I don't understand Mistral and context size, honestly.

anti-lucas-throwaway@alien.top · 2 years ago

I don't understand Mistral and context size, honestly.

mll59@alien.top · 2 years ago

I’ve been playing around with this. The standard model uses a rope freq base of 10,000. At that freq base it can handle slightly more than the 8K tokens it was trained on, according to the Mistral AI info, before producing garbage (at roughly 9K tokens).

However when I use a rope freq base of 45000 I can have reasonable conversations, at least for some of the mistral models, up to more than 25k tokens. Not all of the mistral models are still very coherent at 25K tokens but the dolphin 2.1 model and some others still work quite well. For the details see: here

Sabin_Stargem@alien.top · 2 years ago

This is very helpful. The GGUF format is supposed to set the correct ROPE, but this apparently isn’t the case for Mistral. This is something to bring up at the llamaCPP github, so that whoever works on ROPEs can adjust Mistral behavior.

mll59@alien.top · 2 years ago

Thanks for your reaction. In this case I think it’s not a bug in llama.cpp but in the parameters of the Mistral models. The original Mistral models have been trained on 8K context size, see Product | Mistral AI | Open source models .

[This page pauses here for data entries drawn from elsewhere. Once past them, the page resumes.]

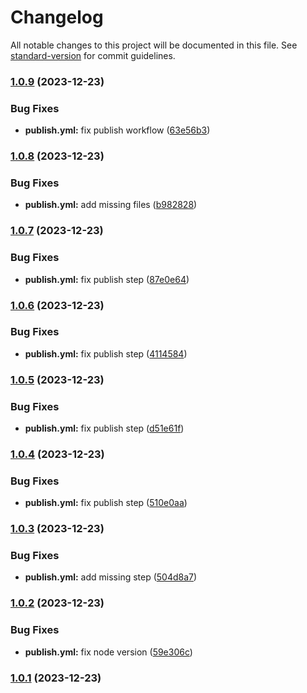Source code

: # Changelog

All notable changes to this project will be documented in this file. See [standard-version](https://github.com/conventional-changelog/standard-version) for commit guidelines.

### [1.0.9](https://github.com/DonAdam2/react-rollup-npm-boilerplate/compare/v1.0.8...v1.0.9) (2023-12-23)


### Bug Fixes

* **publish.yml:** fix publish workflow ([63e56b3](https://github.com/DonAdam2/react-rollup-npm-boilerplate/commit/63e56b3626ac458a1d8398c90c5c61cd7d380409))

### [1.0.8](https://github.com/DonAdam2/react-rollup-npm-boilerplate/compare/v1.0.7...v1.0.8) (2023-12-23)


### Bug Fixes

* **publish.yml:** add missing files ([b982828](https://github.com/DonAdam2/react-rollup-npm-boilerplate/commit/b982828fc5e2fa4b9d012e87e5f0993ccadd2fd1))

### [1.0.7](https://github.com/DonAdam2/react-rollup-npm-boilerplate/compare/v1.0.6...v1.0.7) (2023-12-23)


### Bug Fixes

* **publish.yml:** fix publish step ([87e0e64](https://github.com/DonAdam2/react-rollup-npm-boilerplate/commit/87e0e64d2c652827610f66ae672232fb60bd1131))

### [1.0.6](https://github.com/DonAdam2/react-rollup-npm-boilerplate/compare/v1.0.5...v1.0.6) (2023-12-23)


### Bug Fixes

* **publish.yml:** fix publish step ([4114584](https://github.com/DonAdam2/react-rollup-npm-boilerplate/commit/4114584cf0d65a6e6a68b41d6595235c51f86f0e))

### [1.0.5](https://github.com/DonAdam2/react-rollup-npm-boilerplate/compare/v1.0.4...v1.0.5) (2023-12-23)


### Bug Fixes

* **publish.yml:** fix publish step ([d51e61f](https://github.com/DonAdam2/react-rollup-npm-boilerplate/commit/d51e61f60ce1ccf1cbb60dcbc5481290d989bde0))

### [1.0.4](https://github.com/DonAdam2/react-rollup-npm-boilerplate/compare/v1.0.3...v1.0.4) (2023-12-23)


### Bug Fixes

* **publish.yml:** fix publish step ([510e0aa](https://github.com/DonAdam2/react-rollup-npm-boilerplate/commit/510e0aaada5e6ea4acd0d742fb47ebab1a67cbef))

### [1.0.3](https://github.com/DonAdam2/react-rollup-npm-boilerplate/compare/v1.0.2...v1.0.3) (2023-12-23)


### Bug Fixes

* **publish.yml:** add missing step ([504d8a7](https://github.com/DonAdam2/react-rollup-npm-boilerplate/commit/504d8a7ea146fd6355d96f0cc0cd4e19e7122381))

### [1.0.2](https://github.com/DonAdam2/react-rollup-npm-boilerplate/compare/v1.0.1...v1.0.2) (2023-12-23)


### Bug Fixes

* **publish.yml:** fix node version ([59e306c](https://github.com/DonAdam2/react-rollup-npm-boilerplate/commit/59e306caae937e9910a95b4e334f900d1716e5cf))

### [1.0.1](https://github.com/DonAdam2/react-rollup-npm-boilerplate/compare/v1.1.0...v1.0.1) (2023-12-23)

But when I load a Mistral model, or a finetune of a Mistral model, koboldcpp always reports a trained context size of 32768, like this:

llm_load_print_meta: n_ctx_train = 32768

So llama.cpp (or koboldcpp) just assume that up to 32768 context size, no NTK scaling is needed and they leave the rope freq base at 10000, which I think is correct. I don’t know why the model has this n_ctx_train parameter at 32768 instead of 8192, maybe a mistake?